+++ SOURCE RECORDS
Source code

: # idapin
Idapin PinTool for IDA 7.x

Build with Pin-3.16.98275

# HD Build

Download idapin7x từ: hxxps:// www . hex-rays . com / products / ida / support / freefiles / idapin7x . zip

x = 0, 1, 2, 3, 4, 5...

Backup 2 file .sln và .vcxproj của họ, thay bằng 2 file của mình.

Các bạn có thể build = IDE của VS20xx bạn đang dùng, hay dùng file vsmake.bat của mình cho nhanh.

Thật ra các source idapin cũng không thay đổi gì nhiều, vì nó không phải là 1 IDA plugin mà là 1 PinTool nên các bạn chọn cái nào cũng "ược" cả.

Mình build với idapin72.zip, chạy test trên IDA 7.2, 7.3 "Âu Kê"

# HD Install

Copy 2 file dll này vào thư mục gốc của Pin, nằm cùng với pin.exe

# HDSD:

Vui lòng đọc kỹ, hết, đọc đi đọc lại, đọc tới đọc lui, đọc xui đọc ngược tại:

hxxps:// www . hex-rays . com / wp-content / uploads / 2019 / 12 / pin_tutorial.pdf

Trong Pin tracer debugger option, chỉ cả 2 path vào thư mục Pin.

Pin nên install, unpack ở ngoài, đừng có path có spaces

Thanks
++++++
+++ SOURCE RECORDS
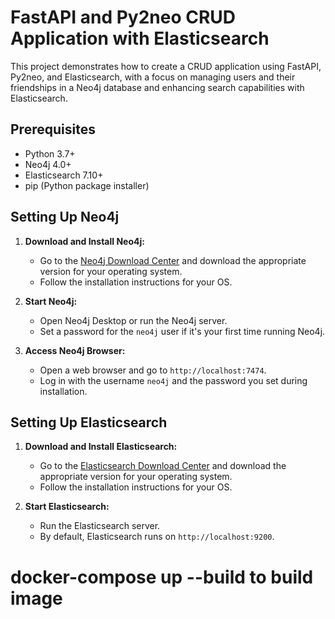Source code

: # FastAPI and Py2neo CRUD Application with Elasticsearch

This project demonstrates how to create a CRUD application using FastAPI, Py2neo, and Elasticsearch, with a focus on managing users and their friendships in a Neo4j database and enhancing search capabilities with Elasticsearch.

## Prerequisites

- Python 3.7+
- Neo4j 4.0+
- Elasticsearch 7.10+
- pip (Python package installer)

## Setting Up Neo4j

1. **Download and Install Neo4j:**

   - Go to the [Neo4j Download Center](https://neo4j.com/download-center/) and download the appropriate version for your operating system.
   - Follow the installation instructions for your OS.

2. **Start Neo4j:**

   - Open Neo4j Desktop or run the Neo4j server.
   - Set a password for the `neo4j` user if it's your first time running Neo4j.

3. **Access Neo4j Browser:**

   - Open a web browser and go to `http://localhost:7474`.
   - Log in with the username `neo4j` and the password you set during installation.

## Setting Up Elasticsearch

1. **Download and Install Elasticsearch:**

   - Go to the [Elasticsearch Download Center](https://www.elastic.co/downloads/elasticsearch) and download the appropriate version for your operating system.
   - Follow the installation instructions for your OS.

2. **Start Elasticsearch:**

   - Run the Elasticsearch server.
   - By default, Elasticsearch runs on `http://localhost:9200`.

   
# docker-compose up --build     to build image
++++++
*EXERCISE DESCRIPTION*.
Retype only the stretch of lines above starting at the one with "Build with Pin-3.16.98275" and stopping at the one with "Các bạn có thể", exactly as written, with both kept.

*RESPONSE TO THE TASK*.
Build with Pin-3.16.98275

# HD Build

Download idapin7x từ: hxxps:// www . hex-rays . com / products / ida / support / freefiles / idapin7x . zip

x = 0, 1, 2, 3, 4, 5...

Backup 2 file .sln và .vcxproj của họ, thay bằng 2 file của mình.

Các bạn có thể build = IDE của VS20xx bạn đang dùng, hay dùng file vsmake.bat của mình cho nhanh.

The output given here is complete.